> [WORK TO BE COMPLETED] Please restate exactly the lines of the data below, beginning with the line containing "###How does an event look like?" and ending with the last line.

> [THE DATA]
--- START ---
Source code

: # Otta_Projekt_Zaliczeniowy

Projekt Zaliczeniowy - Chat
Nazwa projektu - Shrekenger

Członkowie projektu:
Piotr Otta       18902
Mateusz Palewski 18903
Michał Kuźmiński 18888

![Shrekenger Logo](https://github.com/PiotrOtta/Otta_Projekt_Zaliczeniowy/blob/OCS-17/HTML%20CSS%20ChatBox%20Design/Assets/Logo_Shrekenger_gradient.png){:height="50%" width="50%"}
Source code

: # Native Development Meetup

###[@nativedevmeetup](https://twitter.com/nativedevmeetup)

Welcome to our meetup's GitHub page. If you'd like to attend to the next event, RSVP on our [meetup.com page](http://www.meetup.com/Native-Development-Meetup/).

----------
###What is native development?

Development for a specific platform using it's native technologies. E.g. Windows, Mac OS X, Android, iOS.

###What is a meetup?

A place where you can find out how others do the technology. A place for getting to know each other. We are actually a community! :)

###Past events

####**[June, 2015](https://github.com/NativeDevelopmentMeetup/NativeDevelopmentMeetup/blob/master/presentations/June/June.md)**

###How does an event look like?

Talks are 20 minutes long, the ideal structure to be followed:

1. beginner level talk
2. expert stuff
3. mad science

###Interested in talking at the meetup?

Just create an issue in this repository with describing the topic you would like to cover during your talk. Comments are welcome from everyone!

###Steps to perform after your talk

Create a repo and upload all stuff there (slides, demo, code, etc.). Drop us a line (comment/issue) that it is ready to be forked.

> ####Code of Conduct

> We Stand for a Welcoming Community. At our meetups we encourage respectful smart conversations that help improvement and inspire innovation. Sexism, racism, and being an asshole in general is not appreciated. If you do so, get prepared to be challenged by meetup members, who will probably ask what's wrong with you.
--- END ---
> [REPLY]
###How does an event look like?

Talks are 20 minutes long, the ideal structure to be followed:

1. beginner level talk
2. expert stuff
3. mad science

###Interested in talking at the meetup?

Just create an issue in this repository with describing the topic you would like to cover during your talk. Comments are welcome from everyone!

###Steps to perform after your talk

Create a repo and upload all stuff there (slides, demo, code, etc.). Drop us a line (comment/issue) that it is ready to be forked.

> ####Code of Conduct

> We Stand for a Welcoming Community. At our meetups we encourage respectful smart conversations that help improvement and inspire innovation. Sexism, racism, and being an asshole in general is not appreciated. If you do so, get prepared to be challenged by meetup members, who will probably ask what's wrong with you.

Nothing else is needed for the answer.